═══ Records supplied ═══
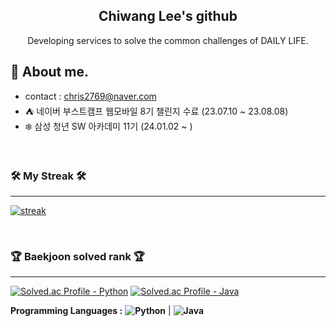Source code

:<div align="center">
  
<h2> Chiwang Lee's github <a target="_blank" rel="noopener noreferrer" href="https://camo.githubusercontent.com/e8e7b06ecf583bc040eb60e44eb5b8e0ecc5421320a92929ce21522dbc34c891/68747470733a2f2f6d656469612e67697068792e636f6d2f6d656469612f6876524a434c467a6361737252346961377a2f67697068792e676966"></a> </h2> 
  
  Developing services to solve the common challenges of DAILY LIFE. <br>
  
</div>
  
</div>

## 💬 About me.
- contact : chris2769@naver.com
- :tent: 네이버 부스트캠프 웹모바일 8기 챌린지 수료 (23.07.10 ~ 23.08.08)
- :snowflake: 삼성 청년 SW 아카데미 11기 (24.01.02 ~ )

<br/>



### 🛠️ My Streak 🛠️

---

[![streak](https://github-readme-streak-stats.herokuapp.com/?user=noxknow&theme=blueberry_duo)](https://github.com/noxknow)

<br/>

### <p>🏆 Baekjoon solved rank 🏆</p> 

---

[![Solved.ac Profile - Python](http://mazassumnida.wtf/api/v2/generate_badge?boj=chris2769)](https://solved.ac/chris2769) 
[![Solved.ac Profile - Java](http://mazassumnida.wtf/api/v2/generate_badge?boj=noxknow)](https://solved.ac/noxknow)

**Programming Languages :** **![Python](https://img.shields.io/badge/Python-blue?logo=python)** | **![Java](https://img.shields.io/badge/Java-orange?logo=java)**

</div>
═══
═══ Records supplied ═══
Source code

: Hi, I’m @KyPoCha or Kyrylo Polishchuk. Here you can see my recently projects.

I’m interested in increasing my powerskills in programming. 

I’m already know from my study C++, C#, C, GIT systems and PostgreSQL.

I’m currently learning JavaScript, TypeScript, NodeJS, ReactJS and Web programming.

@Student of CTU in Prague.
═══
**Problem details:** Every line holding the word "github" should be copied out of the records above.

**Solution for this problem:**
<h2> Chiwang Lee's github <a target="_blank" rel="noopener noreferrer" href="https://camo.githubusercontent.com/e8e7b06ecf583bc040eb60e44eb5b8e0ecc5421320a92929ce21522dbc34c891/68747470733a2f2f6d656469612e67697068792e636f6d2f6d656469612f6876524a434c467a6361737252346961377a2f67697068792e676966"></a> </h2> 
[![streak](https://github-readme-streak-stats.herokuapp.com/?user=noxknow&theme=blueberry_duo)](https://github.com/noxknow)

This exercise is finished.